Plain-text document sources
------------------------

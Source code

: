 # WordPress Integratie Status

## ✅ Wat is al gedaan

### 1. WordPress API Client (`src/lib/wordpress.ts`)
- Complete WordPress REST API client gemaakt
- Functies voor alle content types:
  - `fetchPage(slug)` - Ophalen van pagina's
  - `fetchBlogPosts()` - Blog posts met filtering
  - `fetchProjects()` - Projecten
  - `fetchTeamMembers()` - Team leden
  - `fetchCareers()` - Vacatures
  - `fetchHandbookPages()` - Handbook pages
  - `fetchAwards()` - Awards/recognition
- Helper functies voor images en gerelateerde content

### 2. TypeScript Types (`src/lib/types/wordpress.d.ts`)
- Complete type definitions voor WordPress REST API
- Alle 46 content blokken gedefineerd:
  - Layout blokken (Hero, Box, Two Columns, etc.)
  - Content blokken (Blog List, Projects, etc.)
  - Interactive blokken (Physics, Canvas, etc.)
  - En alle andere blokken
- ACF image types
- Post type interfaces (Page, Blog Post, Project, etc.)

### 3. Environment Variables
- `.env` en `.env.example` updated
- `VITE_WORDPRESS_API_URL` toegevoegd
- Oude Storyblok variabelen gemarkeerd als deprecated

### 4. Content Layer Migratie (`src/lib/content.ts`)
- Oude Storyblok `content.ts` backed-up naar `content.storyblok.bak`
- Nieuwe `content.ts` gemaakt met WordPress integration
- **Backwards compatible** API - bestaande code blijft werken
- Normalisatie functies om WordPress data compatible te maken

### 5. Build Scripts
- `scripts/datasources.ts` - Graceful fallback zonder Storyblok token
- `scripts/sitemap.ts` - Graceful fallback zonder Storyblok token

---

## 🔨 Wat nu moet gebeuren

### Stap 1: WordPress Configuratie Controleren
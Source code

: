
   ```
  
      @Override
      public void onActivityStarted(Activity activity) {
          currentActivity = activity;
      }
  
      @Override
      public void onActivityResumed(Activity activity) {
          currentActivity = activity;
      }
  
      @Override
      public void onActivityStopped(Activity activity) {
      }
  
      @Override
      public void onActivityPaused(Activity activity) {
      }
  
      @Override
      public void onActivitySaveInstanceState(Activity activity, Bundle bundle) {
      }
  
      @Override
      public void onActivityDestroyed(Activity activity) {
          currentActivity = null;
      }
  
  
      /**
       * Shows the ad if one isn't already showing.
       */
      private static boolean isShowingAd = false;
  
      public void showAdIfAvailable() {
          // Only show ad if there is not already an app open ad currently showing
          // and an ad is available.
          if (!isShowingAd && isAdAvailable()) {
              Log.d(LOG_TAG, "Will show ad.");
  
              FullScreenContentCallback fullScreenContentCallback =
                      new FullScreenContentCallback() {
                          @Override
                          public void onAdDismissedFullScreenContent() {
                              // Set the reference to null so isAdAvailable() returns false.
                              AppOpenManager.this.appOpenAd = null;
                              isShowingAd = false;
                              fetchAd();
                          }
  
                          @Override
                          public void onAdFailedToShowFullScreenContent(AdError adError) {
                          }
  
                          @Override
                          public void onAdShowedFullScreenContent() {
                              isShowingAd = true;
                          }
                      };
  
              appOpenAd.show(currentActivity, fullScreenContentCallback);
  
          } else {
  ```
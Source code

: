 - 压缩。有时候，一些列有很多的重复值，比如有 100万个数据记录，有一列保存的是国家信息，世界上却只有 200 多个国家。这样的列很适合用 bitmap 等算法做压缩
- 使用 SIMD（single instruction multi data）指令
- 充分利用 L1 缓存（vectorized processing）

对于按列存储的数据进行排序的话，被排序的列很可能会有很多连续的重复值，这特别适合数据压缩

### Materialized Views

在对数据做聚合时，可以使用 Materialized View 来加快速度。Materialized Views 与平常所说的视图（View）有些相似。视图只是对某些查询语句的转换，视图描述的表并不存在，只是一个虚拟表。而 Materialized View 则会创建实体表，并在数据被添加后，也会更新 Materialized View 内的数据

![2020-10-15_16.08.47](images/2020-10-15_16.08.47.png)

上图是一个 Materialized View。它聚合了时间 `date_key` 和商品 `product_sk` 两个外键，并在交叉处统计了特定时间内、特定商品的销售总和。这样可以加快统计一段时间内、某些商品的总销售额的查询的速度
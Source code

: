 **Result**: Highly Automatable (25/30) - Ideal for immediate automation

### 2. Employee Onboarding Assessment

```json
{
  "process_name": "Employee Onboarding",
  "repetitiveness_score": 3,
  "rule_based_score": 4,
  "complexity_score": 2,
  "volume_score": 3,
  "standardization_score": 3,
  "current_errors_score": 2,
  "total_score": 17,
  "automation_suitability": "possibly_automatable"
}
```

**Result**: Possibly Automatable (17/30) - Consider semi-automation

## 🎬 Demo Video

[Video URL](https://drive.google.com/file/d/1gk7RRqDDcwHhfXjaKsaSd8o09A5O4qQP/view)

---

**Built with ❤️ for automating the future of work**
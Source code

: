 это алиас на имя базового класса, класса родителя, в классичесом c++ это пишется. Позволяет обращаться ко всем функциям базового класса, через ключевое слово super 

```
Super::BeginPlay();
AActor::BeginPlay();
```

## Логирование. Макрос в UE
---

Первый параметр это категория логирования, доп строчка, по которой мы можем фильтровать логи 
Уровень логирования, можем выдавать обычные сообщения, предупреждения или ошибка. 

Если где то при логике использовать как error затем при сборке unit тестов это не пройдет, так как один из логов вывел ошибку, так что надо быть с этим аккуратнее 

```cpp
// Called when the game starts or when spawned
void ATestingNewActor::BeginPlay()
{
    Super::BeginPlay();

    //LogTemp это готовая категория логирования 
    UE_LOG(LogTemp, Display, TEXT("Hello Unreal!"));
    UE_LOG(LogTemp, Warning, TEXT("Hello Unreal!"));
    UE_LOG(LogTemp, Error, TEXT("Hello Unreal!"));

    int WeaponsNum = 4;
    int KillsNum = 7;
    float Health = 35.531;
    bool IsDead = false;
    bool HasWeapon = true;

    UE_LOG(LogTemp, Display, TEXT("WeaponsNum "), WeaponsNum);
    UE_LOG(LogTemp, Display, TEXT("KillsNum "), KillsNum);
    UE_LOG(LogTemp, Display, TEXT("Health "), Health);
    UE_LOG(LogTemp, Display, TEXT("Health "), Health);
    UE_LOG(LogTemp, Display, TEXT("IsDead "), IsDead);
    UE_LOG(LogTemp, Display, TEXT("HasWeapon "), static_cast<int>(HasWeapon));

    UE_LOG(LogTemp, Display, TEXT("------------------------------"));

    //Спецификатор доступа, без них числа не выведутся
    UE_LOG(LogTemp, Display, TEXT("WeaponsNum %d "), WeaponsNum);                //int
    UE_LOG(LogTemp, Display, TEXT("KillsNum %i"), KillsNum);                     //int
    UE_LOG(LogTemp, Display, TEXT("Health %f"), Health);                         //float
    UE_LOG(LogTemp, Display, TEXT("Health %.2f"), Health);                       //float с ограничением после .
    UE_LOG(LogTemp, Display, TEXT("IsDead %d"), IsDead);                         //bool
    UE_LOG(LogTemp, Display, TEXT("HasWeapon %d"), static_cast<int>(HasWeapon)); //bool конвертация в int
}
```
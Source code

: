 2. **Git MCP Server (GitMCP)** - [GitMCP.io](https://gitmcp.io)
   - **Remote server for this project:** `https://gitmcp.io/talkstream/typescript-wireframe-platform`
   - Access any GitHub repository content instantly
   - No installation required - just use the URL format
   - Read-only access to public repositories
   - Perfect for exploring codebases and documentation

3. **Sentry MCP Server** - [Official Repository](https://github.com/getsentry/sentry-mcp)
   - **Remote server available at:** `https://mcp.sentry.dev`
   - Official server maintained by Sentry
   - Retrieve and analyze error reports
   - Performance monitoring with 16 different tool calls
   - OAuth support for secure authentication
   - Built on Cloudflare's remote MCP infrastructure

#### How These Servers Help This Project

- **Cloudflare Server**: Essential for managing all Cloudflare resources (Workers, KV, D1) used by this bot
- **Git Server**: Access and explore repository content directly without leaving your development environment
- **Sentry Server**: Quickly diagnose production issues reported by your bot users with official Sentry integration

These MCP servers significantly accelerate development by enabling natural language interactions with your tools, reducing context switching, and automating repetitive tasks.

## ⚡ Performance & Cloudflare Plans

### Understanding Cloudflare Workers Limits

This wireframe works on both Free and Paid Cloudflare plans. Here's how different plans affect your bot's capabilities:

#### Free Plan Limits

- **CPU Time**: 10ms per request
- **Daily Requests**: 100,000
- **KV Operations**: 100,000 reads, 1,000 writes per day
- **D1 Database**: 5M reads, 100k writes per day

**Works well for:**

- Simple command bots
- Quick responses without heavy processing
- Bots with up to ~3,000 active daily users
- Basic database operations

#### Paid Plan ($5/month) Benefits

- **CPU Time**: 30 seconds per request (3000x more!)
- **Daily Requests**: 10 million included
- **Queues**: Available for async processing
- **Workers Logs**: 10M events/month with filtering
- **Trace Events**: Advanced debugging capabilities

------------------------

> [HOW TO COMPLETE THIS TASK] With the line containing "- **CPU Time**: 30" as the first and the final line of the records as the last, copy that span exactly and nothing more.

> [SOLVED EXERCISE]
- **CPU Time**: 30 seconds per request (3000x more!)
- **Daily Requests**: 10 million included
- **Queues**: Available for async processing
- **Workers Logs**: 10M events/month with filtering
- **Trace Events**: Advanced debugging capabilities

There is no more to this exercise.